Postby GuyD73 » Fri Nov 10, 2017 4:51 pm

Thank you so much kfk101 and freshairmum, I can’t tell you how grateful I am for your kind comments.
I think you are both absolutely right with your respective points. I was delighted by the response of the school, they listened to parents, decided their system could be improved, and made it happen, which is exactly as it should be.
The consensus among parents and teachers does seem to be that home visits, if you have them at all, should absolutely be voluntary and that the period of 3 weeks is way too long.
I hope you are right freshair mum, I do hope this might be the start of many primaries rethinking their policies or, at the very least, adopting a much more consultative approach with parents on this issue.
Your comments also help throw into sharper relief the rather pathetic narky comments from the likes of Lolaloves and other usual suspects. You must have a very miserable existence to make such nasty comments on others’ posts apropos of nothing, and it makes you look like a rather sad individual, so you have my deepest sympathy and I do hope things get better for you.

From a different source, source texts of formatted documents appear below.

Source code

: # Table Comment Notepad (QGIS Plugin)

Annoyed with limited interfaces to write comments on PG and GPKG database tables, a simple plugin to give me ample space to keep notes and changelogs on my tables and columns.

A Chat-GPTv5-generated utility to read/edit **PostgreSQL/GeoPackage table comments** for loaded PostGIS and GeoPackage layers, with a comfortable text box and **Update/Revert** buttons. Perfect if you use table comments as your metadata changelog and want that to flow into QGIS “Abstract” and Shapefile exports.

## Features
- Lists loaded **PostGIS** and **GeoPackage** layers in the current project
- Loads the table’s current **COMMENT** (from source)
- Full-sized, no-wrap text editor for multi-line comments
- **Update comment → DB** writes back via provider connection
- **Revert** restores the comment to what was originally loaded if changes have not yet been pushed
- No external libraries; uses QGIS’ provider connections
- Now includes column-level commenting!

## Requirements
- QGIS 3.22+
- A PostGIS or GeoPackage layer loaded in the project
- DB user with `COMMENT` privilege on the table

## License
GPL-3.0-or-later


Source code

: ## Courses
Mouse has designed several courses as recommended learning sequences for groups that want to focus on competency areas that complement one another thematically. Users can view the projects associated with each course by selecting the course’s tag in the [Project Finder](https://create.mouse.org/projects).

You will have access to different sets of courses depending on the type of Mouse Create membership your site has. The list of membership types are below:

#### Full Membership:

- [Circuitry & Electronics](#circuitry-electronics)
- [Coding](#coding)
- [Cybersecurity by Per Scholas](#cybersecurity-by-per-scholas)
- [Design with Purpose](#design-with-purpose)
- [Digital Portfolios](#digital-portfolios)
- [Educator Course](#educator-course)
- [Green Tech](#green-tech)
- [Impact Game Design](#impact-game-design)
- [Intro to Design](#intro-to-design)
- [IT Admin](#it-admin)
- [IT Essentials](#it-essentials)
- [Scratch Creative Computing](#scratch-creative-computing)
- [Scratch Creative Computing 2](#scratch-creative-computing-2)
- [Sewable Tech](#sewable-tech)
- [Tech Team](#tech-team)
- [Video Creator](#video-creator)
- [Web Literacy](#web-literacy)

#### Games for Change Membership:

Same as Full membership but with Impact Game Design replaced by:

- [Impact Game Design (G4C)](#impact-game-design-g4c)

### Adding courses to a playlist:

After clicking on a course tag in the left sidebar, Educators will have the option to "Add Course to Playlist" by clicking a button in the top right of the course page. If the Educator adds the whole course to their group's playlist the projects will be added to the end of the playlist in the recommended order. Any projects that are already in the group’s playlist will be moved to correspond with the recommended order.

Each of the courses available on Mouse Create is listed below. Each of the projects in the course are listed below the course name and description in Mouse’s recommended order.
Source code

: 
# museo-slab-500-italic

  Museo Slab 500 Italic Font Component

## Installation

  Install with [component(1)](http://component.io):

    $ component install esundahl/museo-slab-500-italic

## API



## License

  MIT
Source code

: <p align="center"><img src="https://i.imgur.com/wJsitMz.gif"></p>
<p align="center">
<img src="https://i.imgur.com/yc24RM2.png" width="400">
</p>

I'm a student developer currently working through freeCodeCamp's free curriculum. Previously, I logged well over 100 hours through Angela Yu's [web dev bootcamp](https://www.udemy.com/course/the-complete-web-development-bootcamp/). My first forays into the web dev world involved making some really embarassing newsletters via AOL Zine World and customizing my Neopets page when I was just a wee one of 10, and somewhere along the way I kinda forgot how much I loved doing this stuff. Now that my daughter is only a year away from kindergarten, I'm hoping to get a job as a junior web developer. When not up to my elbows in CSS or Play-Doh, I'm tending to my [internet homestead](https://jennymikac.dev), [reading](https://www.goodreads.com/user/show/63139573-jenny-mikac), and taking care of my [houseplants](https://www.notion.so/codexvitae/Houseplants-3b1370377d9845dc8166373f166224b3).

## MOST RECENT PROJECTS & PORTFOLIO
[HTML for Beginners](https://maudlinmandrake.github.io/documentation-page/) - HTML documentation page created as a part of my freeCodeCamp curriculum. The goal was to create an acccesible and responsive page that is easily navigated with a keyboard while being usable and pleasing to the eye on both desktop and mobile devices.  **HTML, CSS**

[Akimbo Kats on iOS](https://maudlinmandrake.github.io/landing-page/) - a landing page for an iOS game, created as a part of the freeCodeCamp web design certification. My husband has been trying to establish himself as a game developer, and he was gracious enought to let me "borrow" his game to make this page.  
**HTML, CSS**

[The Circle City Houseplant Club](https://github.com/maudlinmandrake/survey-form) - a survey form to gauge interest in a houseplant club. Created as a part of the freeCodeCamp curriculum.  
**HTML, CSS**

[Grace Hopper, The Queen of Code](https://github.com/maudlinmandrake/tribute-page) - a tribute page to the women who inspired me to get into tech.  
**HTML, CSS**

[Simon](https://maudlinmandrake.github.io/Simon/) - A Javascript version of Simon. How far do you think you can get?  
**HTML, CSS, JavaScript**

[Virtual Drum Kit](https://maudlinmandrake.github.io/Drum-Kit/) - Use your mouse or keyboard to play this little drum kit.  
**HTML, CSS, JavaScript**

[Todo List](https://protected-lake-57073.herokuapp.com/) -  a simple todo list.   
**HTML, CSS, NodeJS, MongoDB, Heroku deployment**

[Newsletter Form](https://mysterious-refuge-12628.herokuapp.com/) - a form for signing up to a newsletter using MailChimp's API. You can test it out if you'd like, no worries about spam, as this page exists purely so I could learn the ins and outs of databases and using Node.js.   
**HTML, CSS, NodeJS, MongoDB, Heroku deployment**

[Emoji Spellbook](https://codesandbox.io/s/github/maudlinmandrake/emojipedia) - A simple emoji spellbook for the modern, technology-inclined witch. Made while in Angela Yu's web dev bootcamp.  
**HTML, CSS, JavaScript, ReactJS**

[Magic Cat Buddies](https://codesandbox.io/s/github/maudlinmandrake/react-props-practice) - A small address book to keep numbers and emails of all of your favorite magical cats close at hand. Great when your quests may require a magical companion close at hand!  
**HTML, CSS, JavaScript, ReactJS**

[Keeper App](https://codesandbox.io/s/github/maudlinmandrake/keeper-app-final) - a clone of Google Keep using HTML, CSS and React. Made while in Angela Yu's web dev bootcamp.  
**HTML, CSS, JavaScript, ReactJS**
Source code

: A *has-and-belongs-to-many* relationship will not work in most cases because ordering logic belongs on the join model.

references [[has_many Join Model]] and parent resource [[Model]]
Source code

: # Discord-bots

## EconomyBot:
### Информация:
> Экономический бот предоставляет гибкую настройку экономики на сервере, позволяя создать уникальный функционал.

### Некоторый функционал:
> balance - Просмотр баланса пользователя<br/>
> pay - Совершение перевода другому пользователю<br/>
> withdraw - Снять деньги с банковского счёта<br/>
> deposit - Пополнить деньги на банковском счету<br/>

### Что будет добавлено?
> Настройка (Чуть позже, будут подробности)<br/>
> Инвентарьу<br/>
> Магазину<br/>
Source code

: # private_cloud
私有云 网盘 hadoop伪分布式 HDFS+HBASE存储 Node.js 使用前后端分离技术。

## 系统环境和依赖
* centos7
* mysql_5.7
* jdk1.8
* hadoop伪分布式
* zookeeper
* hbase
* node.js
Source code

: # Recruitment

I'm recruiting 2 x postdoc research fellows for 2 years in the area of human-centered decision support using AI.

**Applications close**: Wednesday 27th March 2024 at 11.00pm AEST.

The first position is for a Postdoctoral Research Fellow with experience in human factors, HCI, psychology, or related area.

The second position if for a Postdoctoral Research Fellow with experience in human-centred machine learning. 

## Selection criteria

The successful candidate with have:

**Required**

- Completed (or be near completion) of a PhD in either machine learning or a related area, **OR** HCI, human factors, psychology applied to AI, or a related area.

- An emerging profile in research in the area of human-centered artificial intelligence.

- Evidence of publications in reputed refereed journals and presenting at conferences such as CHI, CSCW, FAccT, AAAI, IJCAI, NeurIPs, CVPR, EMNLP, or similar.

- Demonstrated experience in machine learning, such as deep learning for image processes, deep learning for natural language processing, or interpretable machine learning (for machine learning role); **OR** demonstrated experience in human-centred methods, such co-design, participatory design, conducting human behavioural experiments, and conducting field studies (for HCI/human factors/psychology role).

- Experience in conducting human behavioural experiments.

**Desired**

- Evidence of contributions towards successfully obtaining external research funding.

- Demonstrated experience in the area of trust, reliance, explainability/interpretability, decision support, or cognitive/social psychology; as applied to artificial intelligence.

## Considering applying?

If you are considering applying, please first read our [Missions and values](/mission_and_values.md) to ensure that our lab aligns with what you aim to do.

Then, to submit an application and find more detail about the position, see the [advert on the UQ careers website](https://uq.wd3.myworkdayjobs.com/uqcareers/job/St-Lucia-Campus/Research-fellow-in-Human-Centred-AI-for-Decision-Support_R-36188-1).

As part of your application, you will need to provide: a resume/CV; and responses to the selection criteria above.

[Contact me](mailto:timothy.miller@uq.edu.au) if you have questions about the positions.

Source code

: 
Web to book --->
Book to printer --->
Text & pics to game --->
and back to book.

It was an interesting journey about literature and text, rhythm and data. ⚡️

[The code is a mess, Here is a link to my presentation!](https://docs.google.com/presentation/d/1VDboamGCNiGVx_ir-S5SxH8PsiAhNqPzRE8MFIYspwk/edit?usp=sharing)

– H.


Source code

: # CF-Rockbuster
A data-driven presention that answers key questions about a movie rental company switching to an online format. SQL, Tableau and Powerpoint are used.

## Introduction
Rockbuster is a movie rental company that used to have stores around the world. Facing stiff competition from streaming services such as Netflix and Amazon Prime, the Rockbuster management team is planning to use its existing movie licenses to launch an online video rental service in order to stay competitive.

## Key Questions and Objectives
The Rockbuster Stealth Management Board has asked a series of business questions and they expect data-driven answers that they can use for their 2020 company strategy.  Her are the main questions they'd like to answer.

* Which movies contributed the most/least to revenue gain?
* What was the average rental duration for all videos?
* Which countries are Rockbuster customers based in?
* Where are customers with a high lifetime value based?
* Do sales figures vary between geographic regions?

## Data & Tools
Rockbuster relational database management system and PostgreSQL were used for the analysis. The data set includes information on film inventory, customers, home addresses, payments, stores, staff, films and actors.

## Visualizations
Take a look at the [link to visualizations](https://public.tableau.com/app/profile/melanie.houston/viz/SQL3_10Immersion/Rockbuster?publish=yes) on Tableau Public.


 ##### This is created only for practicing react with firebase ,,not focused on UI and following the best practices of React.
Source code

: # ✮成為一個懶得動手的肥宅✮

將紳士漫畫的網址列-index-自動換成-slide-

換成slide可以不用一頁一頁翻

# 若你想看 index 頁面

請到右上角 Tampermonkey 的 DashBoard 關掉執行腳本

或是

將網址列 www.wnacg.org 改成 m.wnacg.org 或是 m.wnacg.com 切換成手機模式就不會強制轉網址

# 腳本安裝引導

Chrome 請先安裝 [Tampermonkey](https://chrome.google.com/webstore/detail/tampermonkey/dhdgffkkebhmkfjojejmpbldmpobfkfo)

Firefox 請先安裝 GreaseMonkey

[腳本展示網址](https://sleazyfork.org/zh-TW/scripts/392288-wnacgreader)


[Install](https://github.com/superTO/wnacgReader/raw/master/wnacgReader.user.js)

I suppose though, that the unintended consequence of your silly comment is that more people get to see my post, so thanks very much!
Here’s a quote for you Lolaloves, from another forum earlier today that you might like. ‘The great thing in the OP's case is that everyone worked together with the aim of good outcomes and good relationships through consensus, cooperation, flexibility and choice’ Indeed, and if you have a problem with that happy outcome, you can just crawl back under the rock of gloom from whence you came, frankly.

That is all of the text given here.